* _Task item_: Make a verbatim copy of all the records. Skip every image.

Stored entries

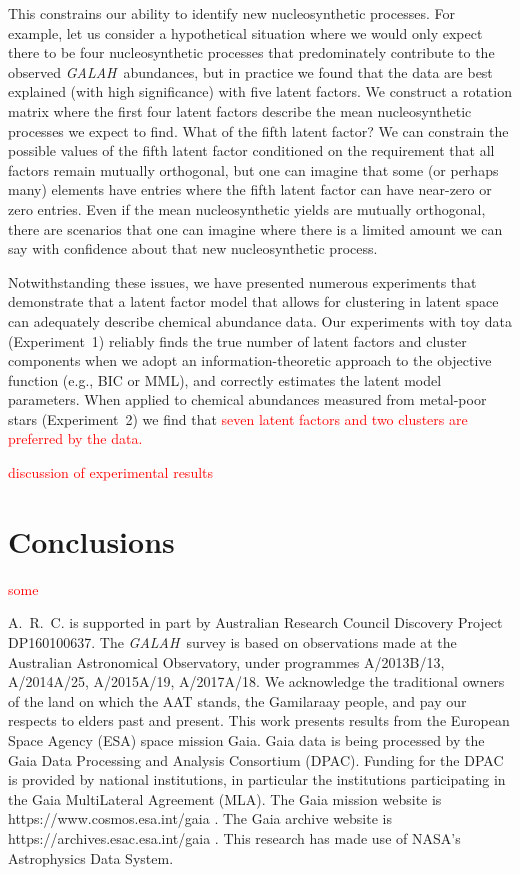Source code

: \documentclass[twocolumn]{aastex62}
\newcommand{\project}[1]{\textsl{#1}}
\newcommand{\GALAH}{\project{GALAH}}
\newcommand{\todo}[1]{\textcolor{red}{#1}}
\begin{document}
This constrains our ability to identify new nucleosynthetic processes. For example,
let us consider a hypothetical situation where we would only expect there to be four 
nucleosynthetic processes that predominately contribute to the observed \GALAH\ abundances,
but in practice we found that the data are best explained (with high significance) with
five latent factors. We construct a rotation matrix where the first four latent factors
describe the mean nucleosynthetic processes we expect to find. What of the fifth latent
factor? We can constrain the possible values of the fifth latent factor conditioned on
the requirement that all factors remain mutually orthogonal, but one can imagine that
some (or perhaps many) elements have entries where the fifth latent factor can have
near-zero or zero entries. Even if the mean nucleosynthetic yields are mutually
orthogonal, there are scenarios that one can imagine where there is a limited amount
we can say with confidence about that new nucleosynthetic process.

Notwithstanding these issues, we have presented numerous experiments that demonstrate
that a latent factor model that allows for clustering in latent space can adequately
describe chemical abundance data. Our experiments with toy data (Experiment~1) reliably
finds the true number of latent factors and cluster components when we adopt an information-theoretic approach to the objective function (e.g., BIC or MML), and correctly estimates the latent
model parameters. When applied to chemical abundances measured from metal-poor stars 
(Experiment~2) we find that \todo{seven latent factors and two clusters are preferred by
the data.}

\todo{discussion of experimental results}

\section{Conclusions} \label{sec:conclusion}

\todo{some}

\acknowledgements
A.~R.~C. is supported in part by Australian Research Council
Discovery Project DP160100637.
The \GALAH\ survey is based on observations made at the Australian Astronomical Observatory, under programmes A/2013B/13,
A/2014A/25, A/2015A/19, A/2017A/18. We acknowledge the traditional owners of the land on which the AAT stands, the Gamilaraay
people, and pay our respects to elders past and present.
This work presents results from the European Space Agency (ESA) space mission Gaia. Gaia data is being processed by the Gaia Data Processing and Analysis Consortium (DPAC). Funding for the DPAC is provided by national institutions, in particular the institutions participating in the Gaia MultiLateral Agreement (MLA). The Gaia mission website is https://www.cosmos.esa.int/gaia . The Gaia archive website is https://archives.esac.esa.int/gaia .
This research has made use of NASA's Astrophysics Data System.
\end{document}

* _Task output_:
Source code

: \documentclass[twocolumn]{aastex62}
\newcommand{\project}[1]{\textsl{#1}}
\newcommand{\GALAH}{\project{GALAH}}
\newcommand{\todo}[1]{\textcolor{red}{#1}}
\begin{document}
This constrains our ability to identify new nucleosynthetic processes. For example,
let us consider a hypothetical situation where we would only expect there to be four 
nucleosynthetic processes that predominately contribute to the observed \GALAH\ abundances,
but in practice we found that the data are best explained (with high significance) with
five latent factors. We construct a rotation matrix where the first four latent factors
describe the mean nucleosynthetic processes we expect to find. What of the fifth latent
factor? We can constrain the possible values of the fifth latent factor conditioned on
the requirement that all factors remain mutually orthogonal, but one can imagine that
some (or perhaps many) elements have entries where the fifth latent factor can have
near-zero or zero entries. Even if the mean nucleosynthetic yields are mutually
orthogonal, there are scenarios that one can imagine where there is a limited amount
we can say with confidence about that new nucleosynthetic process.

Notwithstanding these issues, we have presented numerous experiments that demonstrate
that a latent factor model that allows for clustering in latent space can adequately
describe chemical abundance data. Our experiments with toy data (Experiment~1) reliably
finds the true number of latent factors and cluster components when we adopt an information-theoretic approach to the objective function (e.g., BIC or MML), and correctly estimates the latent
model parameters. When applied to chemical abundances measured from metal-poor stars 
(Experiment~2) we find that \todo{seven latent factors and two clusters are preferred by
the data.}

\todo{discussion of experimental results}

\section{Conclusions} \label{sec:conclusion}

\todo{some}

\acknowledgements
A.~R.~C. is supported in part by Australian Research Council
Discovery Project DP160100637.
The \GALAH\ survey is based on observations made at the Australian Astronomical Observatory, under programmes A/2013B/13,
A/2014A/25, A/2015A/19, A/2017A/18. We acknowledge the traditional owners of the land on which the AAT stands, the Gamilaraay
people, and pay our respects to elders past and present.
This work presents results from the European Space Agency (ESA) space mission Gaia. Gaia data is being processed by the Gaia Data Processing and Analysis Consortium (DPAC). Funding for the DPAC is provided by national institutions, in particular the institutions participating in the Gaia MultiLateral Agreement (MLA). The Gaia mission website is https://www.cosmos.esa.int/gaia . The Gaia archive website is https://archives.esac.esa.int/gaia .
This research has made use of NASA's Astrophysics Data System.
\end{document}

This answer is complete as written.